Another industry expert agrees that this outsourcing model is the better, cheaper option for Seattle-based Amazon.
“It’s likely less costly and more efficient for Amazon to set up a telehealth platform – something that the retail player is already good at, distribution – rather than find the providers and build their own virtual care model themselves (something they’ve struggled with twice stemming from Haven and then more recently, Amazon Care),” Blake Madden, founder of industry newsletter Hospitalogy, wrote in an email. “Quite a few great telehealth providers already exist in the wild in 2022. By outsourcing the care delivery functions, Amazon can focus more on the consumer aspect of the Amazon Clinic model, including the obvious synergy with Amazon Pharmacy and potential downstream revenue from upselling health and wellness products.”
For providers, partnering with retail companies allows them to scale, said Ashraf Shehata, partner and advisory industry leader of health plans at KPMG. He declined to speak about Amazon specifically, but discussed retail companies in general.
“The issue on the provider side is it’s hard to get scale across the country, when you talk about doing something across 30, 40, 50 states,” he said in an interview. “That’s the nice thing about the retail model, is it has national scale and even international scale in some cases.”

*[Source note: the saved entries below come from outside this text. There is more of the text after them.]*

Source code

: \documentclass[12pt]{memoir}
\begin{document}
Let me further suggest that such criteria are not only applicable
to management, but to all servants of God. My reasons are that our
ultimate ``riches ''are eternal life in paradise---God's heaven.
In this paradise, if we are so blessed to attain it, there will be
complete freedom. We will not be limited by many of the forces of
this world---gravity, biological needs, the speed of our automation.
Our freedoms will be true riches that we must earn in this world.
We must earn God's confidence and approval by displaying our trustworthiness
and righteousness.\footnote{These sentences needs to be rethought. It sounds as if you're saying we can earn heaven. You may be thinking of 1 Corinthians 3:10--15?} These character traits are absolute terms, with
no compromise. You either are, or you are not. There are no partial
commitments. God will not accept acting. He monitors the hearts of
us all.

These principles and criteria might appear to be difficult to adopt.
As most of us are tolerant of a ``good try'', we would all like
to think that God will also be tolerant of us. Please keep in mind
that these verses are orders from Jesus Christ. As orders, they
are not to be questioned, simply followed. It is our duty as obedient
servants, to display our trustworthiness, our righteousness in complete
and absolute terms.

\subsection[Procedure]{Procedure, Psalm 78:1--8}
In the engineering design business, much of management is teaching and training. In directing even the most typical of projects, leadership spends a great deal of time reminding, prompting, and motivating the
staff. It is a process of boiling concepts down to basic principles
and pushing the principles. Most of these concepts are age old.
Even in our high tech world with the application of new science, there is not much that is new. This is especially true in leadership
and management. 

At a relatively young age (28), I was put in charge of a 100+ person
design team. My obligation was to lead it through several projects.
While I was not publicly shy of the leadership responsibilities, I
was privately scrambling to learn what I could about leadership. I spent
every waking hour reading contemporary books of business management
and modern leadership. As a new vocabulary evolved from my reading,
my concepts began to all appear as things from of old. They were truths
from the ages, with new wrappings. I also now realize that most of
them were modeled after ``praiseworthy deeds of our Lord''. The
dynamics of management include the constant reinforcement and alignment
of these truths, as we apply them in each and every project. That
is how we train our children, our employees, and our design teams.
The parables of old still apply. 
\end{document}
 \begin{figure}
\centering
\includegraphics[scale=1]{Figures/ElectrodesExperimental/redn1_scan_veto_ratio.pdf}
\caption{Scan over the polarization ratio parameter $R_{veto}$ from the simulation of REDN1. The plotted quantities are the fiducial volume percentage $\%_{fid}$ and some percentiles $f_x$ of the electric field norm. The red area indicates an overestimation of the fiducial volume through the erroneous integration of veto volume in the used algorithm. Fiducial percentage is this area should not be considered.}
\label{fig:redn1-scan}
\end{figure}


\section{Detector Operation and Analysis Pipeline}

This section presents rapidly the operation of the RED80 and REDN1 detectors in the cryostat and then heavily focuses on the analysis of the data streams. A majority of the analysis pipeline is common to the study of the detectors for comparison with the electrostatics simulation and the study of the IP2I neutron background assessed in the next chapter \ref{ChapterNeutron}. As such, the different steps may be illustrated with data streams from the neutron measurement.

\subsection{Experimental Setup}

The Amazon Clinic news comes after the company announced plans to acquire primary care provider One Medical, which is likely why Amazon chose to shutter Amazon Care as they’re very similar, Grosslight speculated. The retail giant also runs Amazon Pharmacy, which delivers prescriptions to Prime members in two days. Amazon Clinic is a way for the company to direct even more consumers to its pharmacy, Grosslight said.
This will put the Seattle online retailer in direct competition with companies like Hims & Hers and Ro, though with a slightly different pricing set-up, Madden wrote in his Thursday newsletter.
“It’s notable that Amazon is charging for the consultation given that Ro and Hims both seem to provide it for free, but I’d speculate that this pricing strategy could be a way to attract & pay providers more,” he stated.
That said, Grosslight doesn’t think Hims & Hers and Ro should be concerned. While on the surface they seem similar to Amazon Clinic, they actually have different models.
“At the base level, it’s very similar, meaning you’re seeing a provider asynchronously and you’re getting prescriptions filled and sent directly to you via the mail,” Grosslight said. “But with Hims and Hers, it’s a highly branded product, it’s customizable via their compounding pharmacy for a lot of their prescriptions in dermatology and even hair … I don’t think that Hims and the other highly branded direct-to-consumer, virtual health/pharmacies have anything to worry about.”
While Amazon Clinic may prove to be financially successful, given its initial focus, it likely won’t usher in lasting change in the industry.
“Centralizing and simplifying health access is important for tackling issues in healthcare disparities,” Jack Stockert, managing director of Health2047, wrote in an email. “Amazon Clinic has the opportunity to address core issues in healthcare like access, outcomes, and costs. However, the condition types it has chosen to focus on initially are not necessarily significant drivers of healthcare costs, rather issues of convenience, and therefore unlikely to materially change the way healthcare works or to truly affect real disease prevalence that drives the bulk of healthcare spending. At least not in the short run.”